Y Combinator's Popcuts Pays You To Find Good New Music

The web is full of hipsters scouring the indie music scene for the next big thing. And while there is no shortage of communities where these trendsetters can share their picks, they’ve never stood to gain anything from being ahead of the crowd (aside from a slight sense of superiority). Popcuts, a Y Combinator-funded music store that launches today in public beta, is looking to reward these early adopters by paying store credit to the first people who buy a song that later goes on to become popular.

When an artist signs on to the store, they allocate a certain portion of the revenue generated by their songs to go back to their fans. This money is then distributed according to how early each user purchased a song (the earlier you buy, the more you make).

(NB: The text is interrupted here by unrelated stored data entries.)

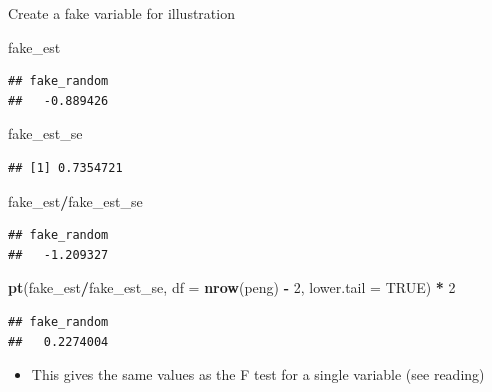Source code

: \documentclass[
  ignorenonframetext,
]{beamer}
\newenvironment{Shaded}{\begin{snugshade}}{\end{snugshade}}
\newcommand{\DataTypeTok}[1]{\textcolor[rgb]{0.13,0.29,0.53}{#1}}
\newcommand{\DecValTok}[1]{\textcolor[rgb]{0.00,0.00,0.81}{#1}}
\newcommand{\KeywordTok}[1]{\textcolor[rgb]{0.13,0.29,0.53}{\textbf{#1}}}
\newcommand{\NormalTok}[1]{#1}
\newcommand{\OperatorTok}[1]{\textcolor[rgb]{0.81,0.36,0.00}{\textbf{#1}}}
\newcommand{\OtherTok}[1]{\textcolor[rgb]{0.56,0.35,0.01}{#1}}
\newcommand{\StringTok}[1]{\textcolor[rgb]{0.31,0.60,0.02}{#1}}
\providecommand{\tightlist}{%
  \setlength{\itemsep}{0pt}\setlength{\parskip}{0pt}}
\begin{document}
\begin{frame}[fragile]{Create a fake variable for illustration}
\protect\hypertarget{create-a-fake-variable-for-illustration}{}

\begin{Shaded}
\begin{Highlighting}[]
\NormalTok{fake_est}
\end{Highlighting}
\end{Shaded}

\begin{verbatim}
## fake_random 
##   -0.889426
\end{verbatim}

\begin{Shaded}
\begin{Highlighting}[]
\NormalTok{fake_est_se}
\end{Highlighting}
\end{Shaded}

\begin{verbatim}
## [1] 0.7354721
\end{verbatim}

\begin{Shaded}
\begin{Highlighting}[]
\NormalTok{fake_est}\OperatorTok{/}\NormalTok{fake_est_se}
\end{Highlighting}
\end{Shaded}

\begin{verbatim}
## fake_random 
##   -1.209327
\end{verbatim}

\begin{Shaded}
\begin{Highlighting}[]
\KeywordTok{pt}\NormalTok{(fake_est}\OperatorTok{/}\NormalTok{fake_est_se, }\DataTypeTok{df =} \KeywordTok{nrow}\NormalTok{(peng) }\OperatorTok{-}\StringTok{ }\DecValTok{2}\NormalTok{, }\DataTypeTok{lower.tail =} \OtherTok{TRUE}\NormalTok{) }\OperatorTok{*}\StringTok{ }\DecValTok{2}
\end{Highlighting}
\end{Shaded}

\begin{verbatim}
## fake_random 
##   0.2274004
\end{verbatim}

\begin{itemize}
\tightlist
\item
  This gives the same values as the F test for a single variable (see
  reading)
\end{itemize}

\end{frame}
\end{document}
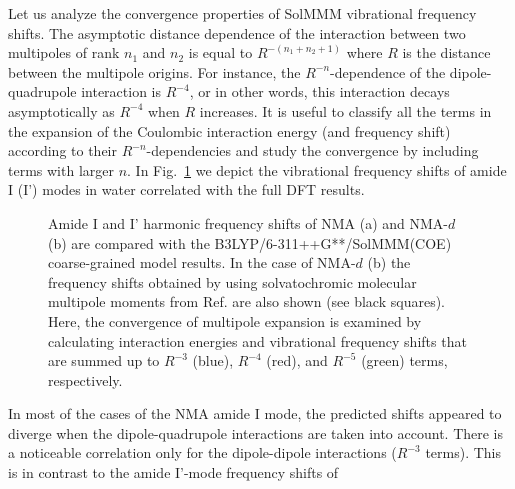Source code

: \documentclass[a4paper,titlepage,twoside,fleqn,12pt]{book}
\begin{document}
\begin{refsection}
Let us analyze the convergence properties of SolMMM vibrational
frequency shifts.
The asymptotic distance dependence of the interaction between
two multipoles of rank $n_1$ and $n_2$ is equal to $R^{-(n_1+n_2+1)}$
where $R$ is the distance between the multipole origins.
For instance, the $R^{-n}$\hyp{}dependence of the dipole\hyp{}quadrupole
interaction is $R^{-4}$, or in other words, this interaction decays asymptotically
as $R^{-4}$ when $R$ increases. It is useful to classify all the terms in the
expansion of the Coulombic interaction energy (and frequency shift)
according to their $R^{-n}$\hyp{}dependencies and study the convergence
by including terms with larger $n$. In Fig.~\ref{f:solmmm} we depict the
vibrational frequency shifts of amide I (I') modes in water
correlated with the full DFT results.
%
\begin{figure}[t!]
\centering
\setlength\fboxsep{0.4pt}
\setlength\fboxrule{0.5pt}
\caption{
Amide I and I' harmonic frequency shifts of NMA (a) and NMA-$d$ (b) 
are compared with the B3LYP/6-311++G**/SolMMM(COE) coarse\hyp{}grained
model results. In the case of NMA-$d$ (b) the frequency shifts obtained 
by using solvatochromic molecular multipole moments from Ref.\citep{Lee.Choi.Cho.JCP.2012} 
are also shown (see black squares). Here, the convergence of multipole expansion 
is examined by calculating interaction energies and vibrational frequency shifts 
that are summed up to $R^{-3}$ (blue), $R^{-4}$ (red), and $R^{-5}$ (green) terms, 
respectively.
\label{f:solmmm}}
\end{figure}
%
In most of the cases of the NMA amide I mode, the predicted
shifts appeared to diverge when the dipole\hyp{}quadrupole
interactions are taken into account. 
There is a noticeable correlation only for the
dipole\hyp{}dipole interactions ($R^{-3}$ terms).
This is in contrast to the amide I'\hyp{}mode frequency shifts of

\end{refsection}
\end{document}

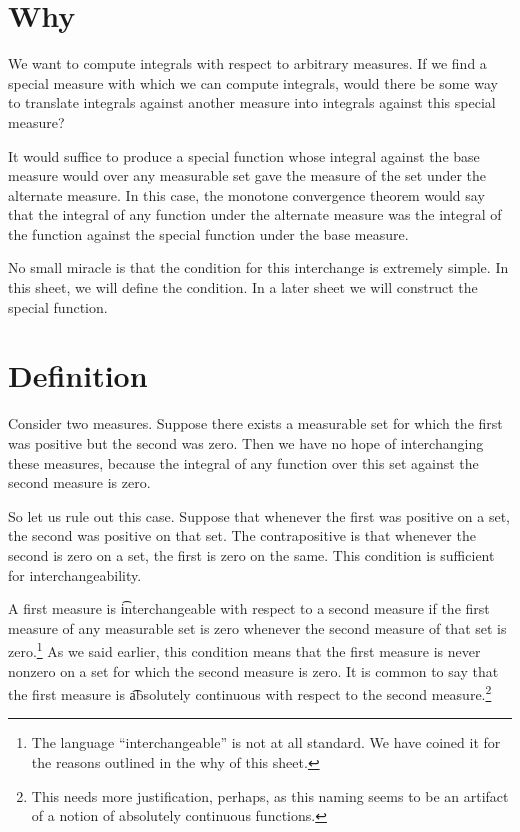 
\section*{Why}

We want to compute integrals with respect to arbitrary measures.
If we find a special measure with which we can compute integrals, would there be some way to translate integrals against another measure into integrals against this special measure?

It would suffice to produce a special function
whose integral against the base measure
would over any measurable set gave
the measure of the set under the alternate
measure.
In this case, the monotone convergence
theorem would say that the integral of
any function under the alternate
measure was the integral of the function
against the special function under the
base measure.

No small miracle is that the condition
for this interchange is extremely simple.
In this sheet, we will define the
condition. In a later sheet we will
construct the special function.

\section*{Definition}

Consider two measures.
Suppose there exists a measurable set for which the first was positive but the second was zero.
Then we have no hope of interchanging these measures, because the integral of any function over this set against the second measure is zero.

So let us rule out this case.
Suppose that whenever the first was positive on a set, the second was positive on that set.
The contrapositive is that whenever the second is zero on a set, the first is zero on the same.
This condition is sufficient for interchangeability.

A first measure is \t{interchangeable} with respect to a second measure if the first measure of any measurable set is zero whenever the second measure of that set is zero.\footnote{The language ``interchangeable'' is not at all standard. We have coined it for the reasons outlined in the why of this sheet.}
As we said earlier, this condition means that the first measure is never nonzero on a set for which the second measure is zero.
It is common to say that the first measure is \t{absolutely continuous} with respect to the second measure.\footnote{This needs more justification, perhaps, as this naming seems to be an artifact of a notion of absolutely continuous functions.}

For example, the band My First Earthquake has decided to pay out 30% of its revenues to its fans. The earliest adopters (say, the first dozen people to buy the song) will break even after the song has been purchased by around 25 other people. Fans buying the song later on will still earn credit, but it will be earned at a much slower rate (the site will tell you how quickly you’ll be earning credit before you buy a song).

For the time being Popcuts is only selling music from unsigned indie artists, but CEO Kevin Lim says that the company will pursue deals with record labels once it has perfected the new payment model.

Popcuts has a compelling idea, but its success may well lie in the generosity of the artists it signs. The store’s default split gives 60% of revenues to bands, which is competitive with other online stores. But the default 30% allocated to fans may not be enough of an incentive to drive many more purchases, and bands may find they have to give up more of their proceeds to drive sales. In any case, it’s an experiment that the music industry will probably be following closely.

There are a number of other music stores experimenting with new pricing models for music. Most notable is Amie Street, which initially sells a song at 1 cent and increases the price as it rises in popularity (like Popcuts, this rewards early adopters, but it does so in a different manner).